● TO DO
Count, in the entries, the lines with "riquadro". Answer with the number only.

(DATA UNDER STUDY Opens)

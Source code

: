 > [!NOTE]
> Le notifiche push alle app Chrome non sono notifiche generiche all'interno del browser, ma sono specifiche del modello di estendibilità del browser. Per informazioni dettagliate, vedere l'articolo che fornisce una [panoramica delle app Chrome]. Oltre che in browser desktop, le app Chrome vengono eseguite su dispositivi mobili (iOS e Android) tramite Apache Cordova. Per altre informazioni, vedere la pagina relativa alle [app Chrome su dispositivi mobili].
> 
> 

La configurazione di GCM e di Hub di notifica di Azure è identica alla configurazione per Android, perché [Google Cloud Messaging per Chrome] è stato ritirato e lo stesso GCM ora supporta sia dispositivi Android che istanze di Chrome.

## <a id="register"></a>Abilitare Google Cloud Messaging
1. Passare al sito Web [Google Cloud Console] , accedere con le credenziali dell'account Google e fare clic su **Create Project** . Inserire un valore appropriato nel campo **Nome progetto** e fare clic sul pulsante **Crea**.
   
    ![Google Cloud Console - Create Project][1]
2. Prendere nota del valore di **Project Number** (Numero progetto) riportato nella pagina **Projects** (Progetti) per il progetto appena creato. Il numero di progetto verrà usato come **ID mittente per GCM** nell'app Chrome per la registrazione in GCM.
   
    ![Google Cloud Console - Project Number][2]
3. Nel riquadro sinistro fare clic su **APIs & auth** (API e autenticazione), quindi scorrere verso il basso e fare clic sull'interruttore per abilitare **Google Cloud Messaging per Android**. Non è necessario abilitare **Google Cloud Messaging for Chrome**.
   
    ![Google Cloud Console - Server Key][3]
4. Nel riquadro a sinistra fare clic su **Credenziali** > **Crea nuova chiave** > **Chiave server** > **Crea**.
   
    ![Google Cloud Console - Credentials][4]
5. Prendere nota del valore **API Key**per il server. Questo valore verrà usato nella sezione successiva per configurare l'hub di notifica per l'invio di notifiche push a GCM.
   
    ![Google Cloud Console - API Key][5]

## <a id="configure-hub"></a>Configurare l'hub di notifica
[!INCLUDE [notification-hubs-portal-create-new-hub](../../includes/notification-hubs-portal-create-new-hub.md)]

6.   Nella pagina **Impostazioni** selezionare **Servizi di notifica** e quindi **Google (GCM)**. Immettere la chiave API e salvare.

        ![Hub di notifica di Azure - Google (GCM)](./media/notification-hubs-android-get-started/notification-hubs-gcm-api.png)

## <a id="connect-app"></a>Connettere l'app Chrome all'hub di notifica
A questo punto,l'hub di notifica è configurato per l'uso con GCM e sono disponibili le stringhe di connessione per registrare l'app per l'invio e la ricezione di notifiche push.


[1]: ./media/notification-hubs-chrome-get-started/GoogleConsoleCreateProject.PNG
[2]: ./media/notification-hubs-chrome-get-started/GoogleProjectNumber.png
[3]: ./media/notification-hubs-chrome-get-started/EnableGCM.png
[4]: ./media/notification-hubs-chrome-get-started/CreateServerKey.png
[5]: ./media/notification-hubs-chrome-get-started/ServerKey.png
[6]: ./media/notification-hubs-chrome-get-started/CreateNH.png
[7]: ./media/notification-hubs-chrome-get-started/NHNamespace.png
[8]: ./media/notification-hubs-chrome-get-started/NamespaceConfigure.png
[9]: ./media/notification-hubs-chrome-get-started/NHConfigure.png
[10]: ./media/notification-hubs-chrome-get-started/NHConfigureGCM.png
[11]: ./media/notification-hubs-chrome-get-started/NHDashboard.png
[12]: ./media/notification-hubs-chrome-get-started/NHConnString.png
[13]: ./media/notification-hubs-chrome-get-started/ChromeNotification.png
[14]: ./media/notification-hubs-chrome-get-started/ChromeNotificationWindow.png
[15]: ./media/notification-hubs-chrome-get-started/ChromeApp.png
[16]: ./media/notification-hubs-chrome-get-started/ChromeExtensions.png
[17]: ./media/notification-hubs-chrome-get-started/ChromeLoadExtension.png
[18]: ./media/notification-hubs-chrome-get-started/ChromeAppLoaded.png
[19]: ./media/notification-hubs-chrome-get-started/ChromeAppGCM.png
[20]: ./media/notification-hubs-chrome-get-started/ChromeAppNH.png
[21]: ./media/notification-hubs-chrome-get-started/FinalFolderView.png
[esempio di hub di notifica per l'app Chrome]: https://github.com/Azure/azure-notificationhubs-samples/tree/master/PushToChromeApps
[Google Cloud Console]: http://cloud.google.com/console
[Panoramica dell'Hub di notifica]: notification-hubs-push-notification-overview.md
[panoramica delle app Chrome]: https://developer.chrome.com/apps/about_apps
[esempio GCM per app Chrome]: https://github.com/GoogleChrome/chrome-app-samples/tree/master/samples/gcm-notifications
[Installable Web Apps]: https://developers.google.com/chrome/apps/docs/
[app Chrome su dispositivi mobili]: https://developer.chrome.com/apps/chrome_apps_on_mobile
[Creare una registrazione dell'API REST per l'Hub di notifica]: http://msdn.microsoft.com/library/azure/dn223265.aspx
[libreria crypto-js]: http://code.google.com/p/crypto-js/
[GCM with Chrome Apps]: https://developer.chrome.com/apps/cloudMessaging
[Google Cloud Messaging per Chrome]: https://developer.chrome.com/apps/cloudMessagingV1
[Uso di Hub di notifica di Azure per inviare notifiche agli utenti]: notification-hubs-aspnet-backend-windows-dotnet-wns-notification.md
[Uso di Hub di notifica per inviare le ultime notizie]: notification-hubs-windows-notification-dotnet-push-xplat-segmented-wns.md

(DATA UNDER STUDY Closes)

● TASK RESULT
2